-- Task goal --
Exclude images and print all the records verbatim.

-- Record set --
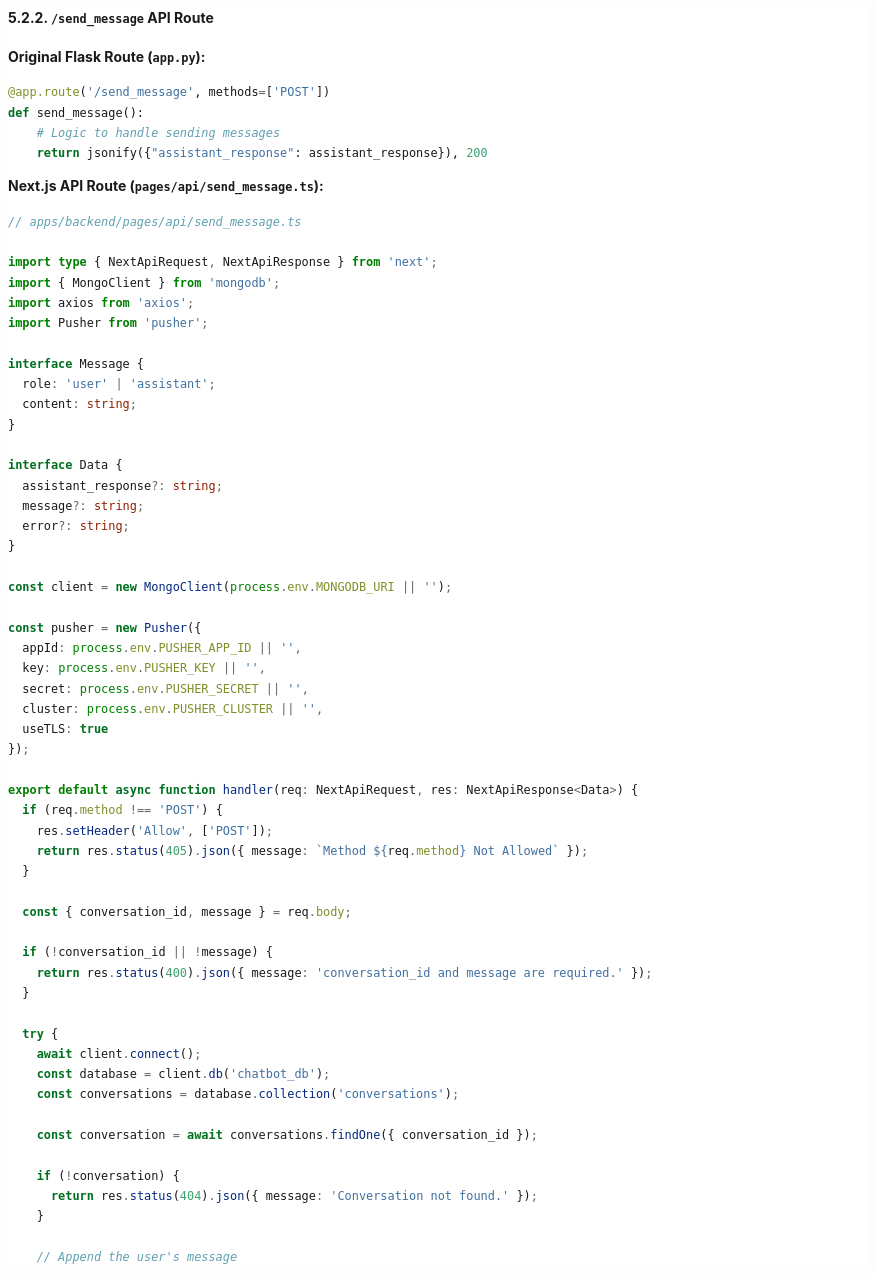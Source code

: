 #### 5.2.2. `/send_message` API Route

**Original Flask Route (`app.py`):**

```python
@app.route('/send_message', methods=['POST'])
def send_message():
    # Logic to handle sending messages
    return jsonify({"assistant_response": assistant_response}), 200
```

**Next.js API Route (`pages/api/send_message.ts`):**

```typescript
// apps/backend/pages/api/send_message.ts

import type { NextApiRequest, NextApiResponse } from 'next';
import { MongoClient } from 'mongodb';
import axios from 'axios';
import Pusher from 'pusher';

interface Message {
  role: 'user' | 'assistant';
  content: string;
}

interface Data {
  assistant_response?: string;
  message?: string;
  error?: string;
}

const client = new MongoClient(process.env.MONGODB_URI || '');

const pusher = new Pusher({
  appId: process.env.PUSHER_APP_ID || '',
  key: process.env.PUSHER_KEY || '',
  secret: process.env.PUSHER_SECRET || '',
  cluster: process.env.PUSHER_CLUSTER || '',
  useTLS: true
});

export default async function handler(req: NextApiRequest, res: NextApiResponse<Data>) {
  if (req.method !== 'POST') {
    res.setHeader('Allow', ['POST']);
    return res.status(405).json({ message: `Method ${req.method} Not Allowed` });
  }

  const { conversation_id, message } = req.body;

  if (!conversation_id || !message) {
    return res.status(400).json({ message: 'conversation_id and message are required.' });
  }

  try {
    await client.connect();
    const database = client.db('chatbot_db');
    const conversations = database.collection('conversations');

    const conversation = await conversations.findOne({ conversation_id });

    if (!conversation) {
      return res.status(404).json({ message: 'Conversation not found.' });
    }

    // Append the user's message
```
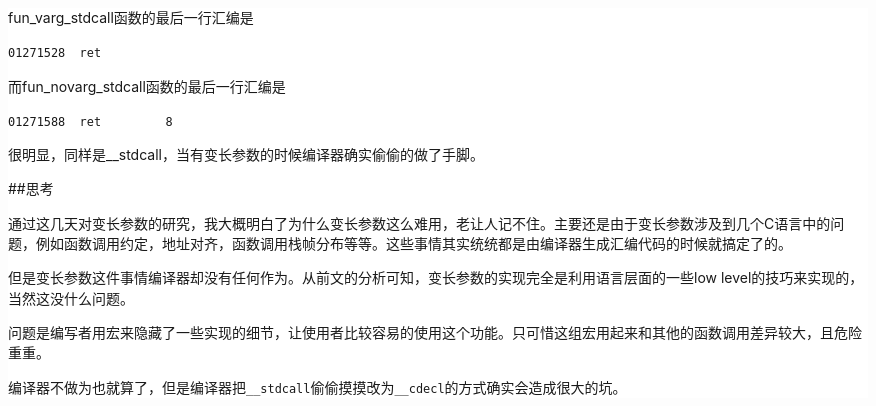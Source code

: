 fun_varg_stdcall函数的最后一行汇编是

```
01271528  ret
```

而fun_novarg_stdcall函数的最后一行汇编是
```
01271588  ret         8  
```


很明显，同样是__stdcall，当有变长参数的时候编译器确实偷偷的做了手脚。

##思考

通过这几天对变长参数的研究，我大概明白了为什么变长参数这么难用，老让人记不住。主要还是由于变长参数涉及到几个C语言中的问题，例如函数调用约定，地址对齐，函数调用栈帧分布等等。这些事情其实统统都是由编译器生成汇编代码的时候就搞定了的。

但是变长参数这件事情编译器却没有任何作为。从前文的分析可知，变长参数的实现完全是利用语言层面的一些low level的技巧来实现的，当然这没什么问题。

问题是编写者用宏来隐藏了一些实现的细节，让使用者比较容易的使用这个功能。只可惜这组宏用起来和其他的函数调用差异较大，且危险重重。

编译器不做为也就算了，但是编译器把```__stdcall```偷偷摸摸改为```__cdecl```的方式确实会造成很大的坑。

-- Worked solution --
Source code

: #### 5.2.2. `/send_message` API Route

**Original Flask Route (`app.py`):**

```python
@app.route('/send_message', methods=['POST'])
def send_message():
    # Logic to handle sending messages
    return jsonify({"assistant_response": assistant_response}), 200
```

**Next.js API Route (`pages/api/send_message.ts`):**

```typescript
// apps/backend/pages/api/send_message.ts

import type { NextApiRequest, NextApiResponse } from 'next';
import { MongoClient } from 'mongodb';
import axios from 'axios';
import Pusher from 'pusher';

interface Message {
  role: 'user' | 'assistant';
  content: string;
}

interface Data {
  assistant_response?: string;
  message?: string;
  error?: string;
}

const client = new MongoClient(process.env.MONGODB_URI || '');

const pusher = new Pusher({
  appId: process.env.PUSHER_APP_ID || '',
  key: process.env.PUSHER_KEY || '',
  secret: process.env.PUSHER_SECRET || '',
  cluster: process.env.PUSHER_CLUSTER || '',
  useTLS: true
});

export default async function handler(req: NextApiRequest, res: NextApiResponse<Data>) {
  if (req.method !== 'POST') {
    res.setHeader('Allow', ['POST']);
    return res.status(405).json({ message: `Method ${req.method} Not Allowed` });
  }

  const { conversation_id, message } = req.body;

  if (!conversation_id || !message) {
    return res.status(400).json({ message: 'conversation_id and message are required.' });
  }

  try {
    await client.connect();
    const database = client.db('chatbot_db');
    const conversations = database.collection('conversations');

    const conversation = await conversations.findOne({ conversation_id });

    if (!conversation) {
      return res.status(404).json({ message: 'Conversation not found.' });
    }

    // Append the user's message
```
Source code

: fun_varg_stdcall函数的最后一行汇编是

```
01271528  ret
```

而fun_novarg_stdcall函数的最后一行汇编是
```
01271588  ret         8  
```


很明显，同样是__stdcall，当有变长参数的时候编译器确实偷偷的做了手脚。

##思考

通过这几天对变长参数的研究，我大概明白了为什么变长参数这么难用，老让人记不住。主要还是由于变长参数涉及到几个C语言中的问题，例如函数调用约定，地址对齐，函数调用栈帧分布等等。这些事情其实统统都是由编译器生成汇编代码的时候就搞定了的。

但是变长参数这件事情编译器却没有任何作为。从前文的分析可知，变长参数的实现完全是利用语言层面的一些low level的技巧来实现的，当然这没什么问题。

问题是编写者用宏来隐藏了一些实现的细节，让使用者比较容易的使用这个功能。只可惜这组宏用起来和其他的函数调用差异较大，且危险重重。

编译器不做为也就算了，但是编译器把```__stdcall```偷偷摸摸改为```__cdecl```的方式确实会造成很大的坑。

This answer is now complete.